Owner Yoel Kraizberger carving shwarma at Ta-eem Grill.
My favorite vegan food in Los Angeles these days comes from a small, crowded restaurant on Melrose with a giant skewer of animal flesh rotating in the window.
In a city that seems to be enthralled with new vegan and conscious-food temples, like Café Gratitude and Feed Body & Soul, that statement may come as a shock. These are places filled with raw kale, beautiful actors (both serving and eating) and menus that describe food in such spiritual terms, you’d think you were in shul.

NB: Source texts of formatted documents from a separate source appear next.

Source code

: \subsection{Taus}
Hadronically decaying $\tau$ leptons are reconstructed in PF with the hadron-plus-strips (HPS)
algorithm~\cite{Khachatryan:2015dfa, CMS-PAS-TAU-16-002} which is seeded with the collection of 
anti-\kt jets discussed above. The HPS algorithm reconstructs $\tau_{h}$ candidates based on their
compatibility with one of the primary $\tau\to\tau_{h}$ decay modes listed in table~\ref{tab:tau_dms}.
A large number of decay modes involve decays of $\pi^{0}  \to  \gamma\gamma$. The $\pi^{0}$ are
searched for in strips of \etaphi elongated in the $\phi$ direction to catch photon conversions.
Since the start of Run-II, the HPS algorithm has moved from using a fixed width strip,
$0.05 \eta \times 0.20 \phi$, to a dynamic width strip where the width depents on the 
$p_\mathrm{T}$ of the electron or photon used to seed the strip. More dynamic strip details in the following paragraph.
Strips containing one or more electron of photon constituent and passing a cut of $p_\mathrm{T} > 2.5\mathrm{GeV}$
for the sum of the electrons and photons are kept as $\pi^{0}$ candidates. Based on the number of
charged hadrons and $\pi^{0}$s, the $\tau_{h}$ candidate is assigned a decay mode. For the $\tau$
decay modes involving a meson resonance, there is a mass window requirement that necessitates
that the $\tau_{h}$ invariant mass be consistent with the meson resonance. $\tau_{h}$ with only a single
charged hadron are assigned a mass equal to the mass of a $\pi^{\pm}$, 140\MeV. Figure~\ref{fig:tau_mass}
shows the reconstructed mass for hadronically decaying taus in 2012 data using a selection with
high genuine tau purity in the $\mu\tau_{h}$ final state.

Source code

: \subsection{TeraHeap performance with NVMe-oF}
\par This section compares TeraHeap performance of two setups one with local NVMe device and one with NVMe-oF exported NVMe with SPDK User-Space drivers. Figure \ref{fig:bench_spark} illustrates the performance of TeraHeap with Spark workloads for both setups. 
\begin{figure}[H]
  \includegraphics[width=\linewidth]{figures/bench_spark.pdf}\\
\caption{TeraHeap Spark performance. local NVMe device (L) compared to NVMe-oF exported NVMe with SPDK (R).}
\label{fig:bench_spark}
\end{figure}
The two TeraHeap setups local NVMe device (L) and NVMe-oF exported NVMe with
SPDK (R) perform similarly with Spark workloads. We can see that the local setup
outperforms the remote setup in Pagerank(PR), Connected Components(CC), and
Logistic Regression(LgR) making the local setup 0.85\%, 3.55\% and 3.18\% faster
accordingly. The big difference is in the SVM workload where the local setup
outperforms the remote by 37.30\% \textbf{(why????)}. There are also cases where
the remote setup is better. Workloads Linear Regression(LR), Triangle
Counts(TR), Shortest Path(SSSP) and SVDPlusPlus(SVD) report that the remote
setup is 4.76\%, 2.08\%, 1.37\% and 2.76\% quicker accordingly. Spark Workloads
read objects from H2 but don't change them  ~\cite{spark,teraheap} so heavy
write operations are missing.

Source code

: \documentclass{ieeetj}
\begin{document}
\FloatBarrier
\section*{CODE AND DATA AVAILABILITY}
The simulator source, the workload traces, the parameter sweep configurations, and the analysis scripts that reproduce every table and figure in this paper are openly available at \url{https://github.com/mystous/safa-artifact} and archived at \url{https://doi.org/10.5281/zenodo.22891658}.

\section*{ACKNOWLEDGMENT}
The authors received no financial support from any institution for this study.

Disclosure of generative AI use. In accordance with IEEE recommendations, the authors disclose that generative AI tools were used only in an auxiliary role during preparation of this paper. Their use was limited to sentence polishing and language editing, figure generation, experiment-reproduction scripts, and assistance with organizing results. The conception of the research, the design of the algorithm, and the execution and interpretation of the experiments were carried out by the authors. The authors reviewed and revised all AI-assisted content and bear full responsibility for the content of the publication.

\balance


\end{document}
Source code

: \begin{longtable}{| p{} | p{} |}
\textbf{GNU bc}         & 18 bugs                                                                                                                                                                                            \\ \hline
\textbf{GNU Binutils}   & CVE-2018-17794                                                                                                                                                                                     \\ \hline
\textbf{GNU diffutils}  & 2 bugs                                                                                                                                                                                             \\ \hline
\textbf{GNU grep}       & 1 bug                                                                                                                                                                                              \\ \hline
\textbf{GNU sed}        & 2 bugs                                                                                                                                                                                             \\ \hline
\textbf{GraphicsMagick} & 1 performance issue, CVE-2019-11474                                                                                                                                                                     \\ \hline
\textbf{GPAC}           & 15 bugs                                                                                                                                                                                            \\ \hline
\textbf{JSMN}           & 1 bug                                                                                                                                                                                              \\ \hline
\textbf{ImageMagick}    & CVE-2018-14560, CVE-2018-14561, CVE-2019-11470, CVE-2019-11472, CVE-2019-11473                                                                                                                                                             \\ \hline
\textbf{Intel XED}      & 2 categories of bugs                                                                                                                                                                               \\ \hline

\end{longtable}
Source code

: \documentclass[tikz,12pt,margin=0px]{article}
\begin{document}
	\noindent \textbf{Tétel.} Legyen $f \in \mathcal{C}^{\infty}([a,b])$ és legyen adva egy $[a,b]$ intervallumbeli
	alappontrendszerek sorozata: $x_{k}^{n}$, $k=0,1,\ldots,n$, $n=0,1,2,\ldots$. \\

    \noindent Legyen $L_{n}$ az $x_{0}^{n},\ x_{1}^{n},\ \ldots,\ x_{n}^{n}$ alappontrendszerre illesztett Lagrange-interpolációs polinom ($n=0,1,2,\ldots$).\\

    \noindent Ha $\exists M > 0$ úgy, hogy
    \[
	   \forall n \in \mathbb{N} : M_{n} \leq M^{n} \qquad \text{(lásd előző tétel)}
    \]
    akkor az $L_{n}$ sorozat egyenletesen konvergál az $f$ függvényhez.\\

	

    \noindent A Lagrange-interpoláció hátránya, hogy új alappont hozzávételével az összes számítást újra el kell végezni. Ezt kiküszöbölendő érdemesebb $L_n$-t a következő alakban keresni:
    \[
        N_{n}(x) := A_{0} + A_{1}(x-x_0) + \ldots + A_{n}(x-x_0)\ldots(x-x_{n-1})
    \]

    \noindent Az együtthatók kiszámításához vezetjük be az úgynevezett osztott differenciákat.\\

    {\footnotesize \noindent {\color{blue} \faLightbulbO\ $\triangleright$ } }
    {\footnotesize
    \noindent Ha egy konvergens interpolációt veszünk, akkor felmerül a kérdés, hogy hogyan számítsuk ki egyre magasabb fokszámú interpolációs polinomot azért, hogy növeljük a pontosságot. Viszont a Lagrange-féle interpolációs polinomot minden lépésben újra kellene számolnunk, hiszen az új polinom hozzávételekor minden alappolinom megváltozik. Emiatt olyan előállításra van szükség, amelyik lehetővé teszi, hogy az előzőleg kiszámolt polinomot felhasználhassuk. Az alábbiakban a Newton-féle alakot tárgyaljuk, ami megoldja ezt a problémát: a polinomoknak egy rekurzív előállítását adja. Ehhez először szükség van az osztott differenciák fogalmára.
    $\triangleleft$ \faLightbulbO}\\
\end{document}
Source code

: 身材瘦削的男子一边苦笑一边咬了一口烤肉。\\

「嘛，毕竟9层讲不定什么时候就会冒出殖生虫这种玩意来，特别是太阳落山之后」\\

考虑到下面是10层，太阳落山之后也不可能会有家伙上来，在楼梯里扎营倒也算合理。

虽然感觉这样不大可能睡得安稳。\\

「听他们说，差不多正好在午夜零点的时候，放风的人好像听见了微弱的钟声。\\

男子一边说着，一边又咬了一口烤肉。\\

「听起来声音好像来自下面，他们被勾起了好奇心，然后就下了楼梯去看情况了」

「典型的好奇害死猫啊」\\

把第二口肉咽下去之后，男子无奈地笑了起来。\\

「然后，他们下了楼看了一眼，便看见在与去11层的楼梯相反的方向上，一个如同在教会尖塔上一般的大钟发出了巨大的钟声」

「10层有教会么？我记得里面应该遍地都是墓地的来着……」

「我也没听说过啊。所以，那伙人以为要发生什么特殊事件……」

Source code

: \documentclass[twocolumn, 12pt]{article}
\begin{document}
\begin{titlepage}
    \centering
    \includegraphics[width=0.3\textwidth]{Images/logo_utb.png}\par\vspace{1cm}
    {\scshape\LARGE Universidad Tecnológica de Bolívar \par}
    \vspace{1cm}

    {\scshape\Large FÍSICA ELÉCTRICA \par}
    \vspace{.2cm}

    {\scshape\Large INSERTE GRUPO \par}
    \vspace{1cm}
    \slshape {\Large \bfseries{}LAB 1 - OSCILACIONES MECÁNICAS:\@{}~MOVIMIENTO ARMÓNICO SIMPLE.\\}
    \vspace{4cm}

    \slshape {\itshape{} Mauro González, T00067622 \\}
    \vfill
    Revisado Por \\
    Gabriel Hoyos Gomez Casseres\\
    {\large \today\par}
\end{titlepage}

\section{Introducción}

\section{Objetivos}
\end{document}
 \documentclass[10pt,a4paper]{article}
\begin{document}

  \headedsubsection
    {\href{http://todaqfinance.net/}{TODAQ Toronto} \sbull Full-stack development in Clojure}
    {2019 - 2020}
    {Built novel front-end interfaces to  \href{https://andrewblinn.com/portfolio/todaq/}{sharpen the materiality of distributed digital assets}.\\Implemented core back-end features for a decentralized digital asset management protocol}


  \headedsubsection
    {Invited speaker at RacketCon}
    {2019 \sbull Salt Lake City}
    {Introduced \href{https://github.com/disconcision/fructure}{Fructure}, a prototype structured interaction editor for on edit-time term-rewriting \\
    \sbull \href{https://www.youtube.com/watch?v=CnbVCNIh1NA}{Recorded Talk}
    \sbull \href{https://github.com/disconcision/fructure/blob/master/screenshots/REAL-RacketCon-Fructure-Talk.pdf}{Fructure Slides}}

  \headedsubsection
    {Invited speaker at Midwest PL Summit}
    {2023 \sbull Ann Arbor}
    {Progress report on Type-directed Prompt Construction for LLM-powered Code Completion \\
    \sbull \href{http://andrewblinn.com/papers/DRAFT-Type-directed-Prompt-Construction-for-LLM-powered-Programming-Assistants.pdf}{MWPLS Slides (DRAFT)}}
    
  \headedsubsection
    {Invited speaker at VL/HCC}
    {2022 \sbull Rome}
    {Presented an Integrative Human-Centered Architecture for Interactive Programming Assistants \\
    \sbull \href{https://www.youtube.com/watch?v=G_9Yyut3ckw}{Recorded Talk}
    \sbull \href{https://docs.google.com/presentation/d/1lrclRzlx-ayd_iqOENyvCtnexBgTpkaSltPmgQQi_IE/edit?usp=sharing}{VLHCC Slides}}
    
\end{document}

Meanwhile, West Hollywood’s Ta-eem Grill, which specializes in the kind of Israeli street food you’d eat standing up at the Shuk HaCarmel, has no such pretenses.
But much of the food is naturally vegan. And if it’s a dose of spirituality you want, Ta-eem has that, too — without the self-consciousness and self-promotion.
That comes in the form of the owner, chef and proprietor, Yoel Kraizberger.
It is the animating spirit of Kraizberger, as much as his superb food, that allows me to compare a tiny hummus and shwarma place on Melrose to two cutting-edge food-movement temples in Venice.
Putting a declaration on a menu or a Web site about soul and spirit is one thing, but at Ta-eem you come face to face with the owner who embodies all that. At the end of the day, food alone doesn’t feed us — people do. And it is their spirit that inspires, moves, touches our own.
First, Kraizberger really can cook. The shwarma is crisp-edged, dripping with fat and onion. It’s the best shwarma I’ve had in Los Angeles, no question. The hummus is creamy, fresh and smooth, a foil for spicier dishes. The falafel is green with cilantro and parsley, and the matbucha, the Moroccan salad of cooked-down tomato and pepper — sweet and hot and irresistible.
But there’s also something about this man. Feeding people is clearly a service of devotion for him. You see it in the way he treats his customers, the way he talks to his staff, the stories he tells.
Kraizberger stands just inside the glass window, calling orders, shaving shwarma, frying falafel. He wears a large Bukharan-style kippah embroidered with the words of Rabbi Nachman of Bratslav. He greets every soul who enters. When you leave and say, “See you later,” he will stop what he’s doing, look at you — a stranger — and say, “I miss you already.”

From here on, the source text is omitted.